Between 1991 and 2004, the government counted 2,537,400 individuals who emigrated; 1,897,500 moved to other post-Soviet states, and 639,900 moved to other, mainly Western, states.

By the early 2000s, Ukrainian embassies reported that 300,000 Ukrainian citizens were working in Poland, 200,000 in Italy, approximately 200,000 in the Czech Republic, 150,000 in Portugal, 100,000 in Spain, 35,000 in Turkey, 20,000 in the United States and small significant numbers in Austria, Belgium, France, Germany, Greece, Sweden, Switzerland and the UK. The largest number of Ukrainian workers abroad, about one million, are in the Russian Federation. Since 1992, 232,072 persons born in Ukraine have emigrated to the US.

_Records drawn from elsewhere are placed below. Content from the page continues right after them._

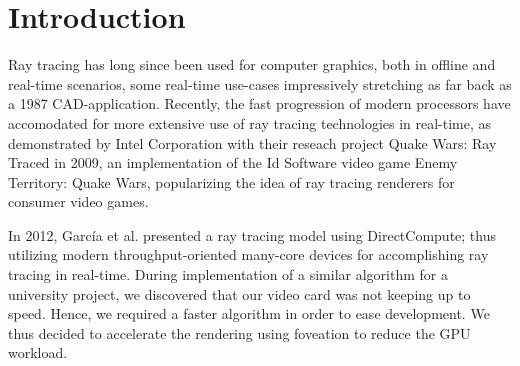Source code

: \section{Introduction}
Ray tracing has long since been used for computer graphics, both in offline and real-time scenarios, some real-time use-cases impressively stretching as far back as a 1987 CAD-application\cite{stay87}.
Recently, the fast progression of modern processors have accomodated for more extensive use of ray tracing technologies in real-time, as demonstrated by Intel Corporation with their reseach project Quake Wars: Ray Traced in 2009\cite{pohl09}, an implementation of the Id Software video game Enemy Territory: Quake Wars, popularizing the idea of ray tracing renderers for consumer video games.

In 2012, Garc\'ia et al. presented a ray tracing model using DirectCompute\cite{garcia12}; thus utilizing modern throughput-oriented many-core devices for accomplishing ray tracing in real-time.
During implementation of a similar algorithm for a university project, we discovered that our video card was not keeping up to speed.
Hence, we required a faster algorithm in order to ease development.
We thus decided to accelerate the rendering using foveation to reduce the GPU workload.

From the point of view of the economic impact on natives, more appropriate than the absolute numbers is the volume of immigration as a proportion of the native population. Italy has the highest rate of Ukrainian emigrants as a proportion of the native population, while the much larger Russia has the largest absolute confirmed number of Ukrainian emigrants (leaving aside Poland, Portugal and the Czech Republic, for which there is conflicting data).

Immigration
Between 1991 and 2003, about 100,000 illegal immigrants were detained at the western borders. In 2005, about 5,000 illegal immigrants are detained yearly. Most of these are Asian immigrants from China, India, Pakistan and Afghanistan. At the time about 3,000 officially registered refugees resided in Ukraine, of whom most were Afghans.

Ukraine accepted some 62,000 refugees from Transnistria following its war in 1992. Thousands were also accepted during decade from other post-Soviet conflicts in Abkhazia, Chechnya and Tajikistan.

Results between the 1989 Soviet census and the 2001 census showed an increased number of CIS people in Ukraine from regions witnessing war. The number of Armenians in Ukraine almost doubled to 99,900 people during this period, while the number of Georgians and Azerbaijanis also had substantial increases.

As of April 2020, 1.4 million Ukrainians are internally displaced due to the ongoing war in Donbas.

See also
 Health in Ukraine
 Demographic history of Crimea
 Ethnic groups in Ukraine

General:
 Ageing of Europe

References

External links

Trafficking in and enslavement of women Follow-up to the Fourth World Conference on Women, 2–13 March 1998
Migration News, 2001 University of California, Davis
The demographic situation in Ukraine: present state. tendencies, and predictions , Razumkov Centre
On the status of observance and protection of the rights of Ukrainian citizens abroad the Special Report of the Ukrainian Parliament Commissioner for Human Rights
News on Trafficking of Ukrainian Women, 2000–01 Trafficking in Women from Ukraine Research Project, University of Rhode Island
Caught Between East and West, Ukraine Struggles with Its Migration Policy By Olena Malynovska, National Institute for International Security Problems, Kyiv, January 2006
Emigration from Ukraine, 23 October 2003 The Economist (subscription required)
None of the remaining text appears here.